Now, let's build another DataFrame with pandas, assigning those feature names as column names:

tfidf_vectorizer = TfidfVectorizer()
tfidf_train_vectors = tfidf_vectorizer.fit_transform(x_train)
 
tokens = tfidf_vectorizer.get_feature_names_out()
pd.DataFrame(data = tfidf_train_vectors.toarray(), columns = tokens)

As you can see, most of those numbers are 0.000000, meaning "not important". Only some of those words have positive numbers of importance.

There's a mathematical explanation of how TF-IDF is calculated, but for now, what you practically need to know is that we can now pass those vectors into our ML model for classification.


Vectors into Classifier

So, let's get back to our initial script and finish the prediction:

import pandas as pd
from sklearn.model_selection import train_test_split
from sklearn.ensemble import RandomForestClassifier
from sklearn.feature_extraction.text import TfidfVectorizer
 
df = pd.read_csv("devices-products-small.csv")
 
x = df['Product'].values
y = df['Category'].values
 
x_train, x_test, y_train, y_test = train_test_split(x, y)
 
tfidf_vectorizer = TfidfVectorizer()
tfidf_train_vectors = tfidf_vectorizer.fit_transform(x_train)
tfidf_test_vectors = tfidf_vectorizer.transform(x_test)
 
clf = RandomForestClassifier()
clf.fit(tfidf_train_vectors, y_train) # see - we're passing VECTORS here
y_pred = clf.predict(tfidf_test_vectors) # here also vectors
 
df_compare = pd.DataFrame(
data={
'product': x_test,
'predicted_category': y_pred,
'real_category': y_test
},
columns=['product', 'predicted_category', 'real_category'])
df_compare

Looking at it visually, it seems correct!

What about the accuracy score?

from sklearn.metrics import accuracy_score
accuracy_score(y_test, y_pred)
 
# Result: 1.0

As expected, 100%!

Finally, let's test with our own string values: the same imaginary "Samsung Galaxy S39" I had mentioned at the beginning and a random "iPad" name.

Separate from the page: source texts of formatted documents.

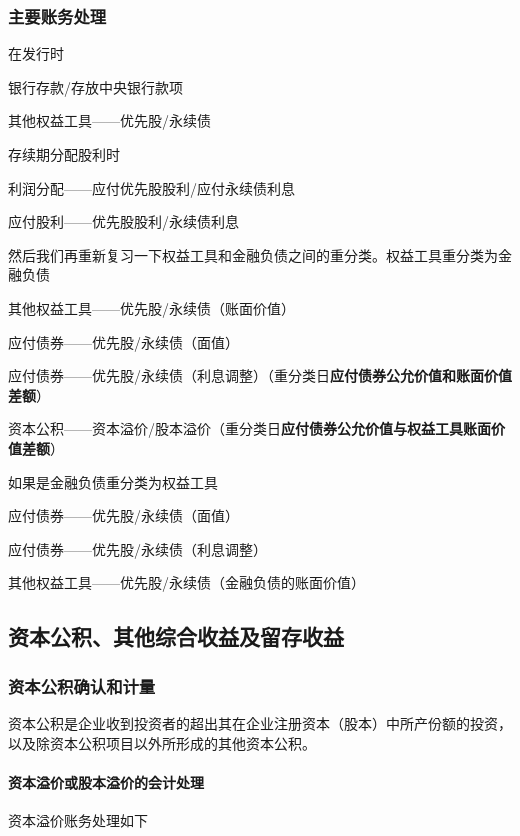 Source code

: \documentclass[UTF8,12pt]{ctexart}
\newenvironment{Dr}{%
	\begin{list}{}%
		{
			\setlength{\leftmargin}{2em}
			\setlength{\labelwidth}{2em}
			\setlength{\labelsep}{0pt}
			\setlength{\itemindent}{0pt}
			\setlength{\listparindent}{0pt}
			\setlength{\parsep}{0pt}
			\setlength{\topsep}{0pt}
		}
		\item[\textbf{借：}]
	}{%
	\end{list}
}
\newenvironment{Cr}{%
	\begin{list}{}%
		{
			\setlength{\leftmargin}{3em}
			\setlength{\labelwidth}{2em}
			\setlength{\labelsep}{0pt}
			\setlength{\itemindent}{0pt}
			\setlength{\listparindent}{0pt}
			\setlength{\parsep}{0pt}
			\setlength{\topsep}{0pt}
		}
		\item[\textbf{贷：}]
	}{%
	\end{list}
}
\numberwithin{equation}{section} %
\numberwithin{figure}{section}
\numberwithin{table}{section}
\begin{document}
	\subsubsection{主要账务处理}
	在发行时
	\begin{Dr}
		银行存款/存放中央银行款项
	\end{Dr}
	\begin{Cr}
		其他权益工具——优先股/永续债
	\end{Cr}
	
	存续期分配股利时
	\begin{Dr}
		利润分配——应付优先股股利/应付永续债利息
	\end{Dr}
	\begin{Cr}
		应付股利——优先股股利/永续债利息
	\end{Cr}
	
	然后我们再重新复习一下权益工具和金融负债之间的重分类。权益工具重分类为金融负债
	\begin{Dr}
		其他权益工具——优先股/永续债（账面价值）
	\end{Dr}
	\begin{Cr}
		应付债券——优先股/永续债（面值）
		
		应付债券——优先股/永续债（利息调整）（重分类日\textbf{应付债券公允价值和账面价值差额}）
		
		资本公积——资本溢价/股本溢价（重分类日\textbf{应付债券公允价值与权益工具账面价值差额}）
	\end{Cr}
	
	如果是金融负债重分类为权益工具
	\begin{Dr}
		应付债券——优先股/永续债（面值）
		
		应付债券——优先股/永续债（利息调整）
	\end{Dr}
	\begin{Cr}
		其他权益工具——优先股/永续债（金融负债的账面价值）
	\end{Cr}
	
	\subsection{资本公积、其他综合收益及留存收益}
	
	\subsubsection{资本公积确认和计量}
	资本公积是企业收到投资者的超出其在企业注册资本（股本）中所产份额的投资，以及除资本公积项目以外所形成的其他资本公积。
	
	\paragraph{资本溢价或股本溢价的会计处理}
	资本溢价账务处理如下
	
\end{document}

But we can't pass it just as a string. We also need to vectorize it:

future_x_test = tfidf_vectorizer.transform(['Samsung Galaxy S39', 'iPad Future'])
 
future_y_pred = clf.predict(future_x_test)
future_y_pred
# Result:
array(['phones', 'tablets'], dtype=object)

So yeah, the "Samsung Galaxy S39" is a phone, and the "iPad Future" is a tablet. Success! Our model seems to be working!

However, again, this data set is almost "ideal", so it's relatively easy to predict. But, I deliberately chose this simple example to demonstrate the concept of vectorizer and text classification.

In the next lesson, let's try this algorithm on a bit more complex CSV file.


Alessandro avatar

last script doesn't works because clf_random_forest. have to be clf.

Alessandro avatar

the rest is very very great!

Povilas avatar

Well noticed, thanks! Fixed now.

Franky avatar

Don't forget to import accuracy_score. from sklearn.metrics import accuracy_score

Povilas avatar

Thank you, well noticed! Added to the lesson.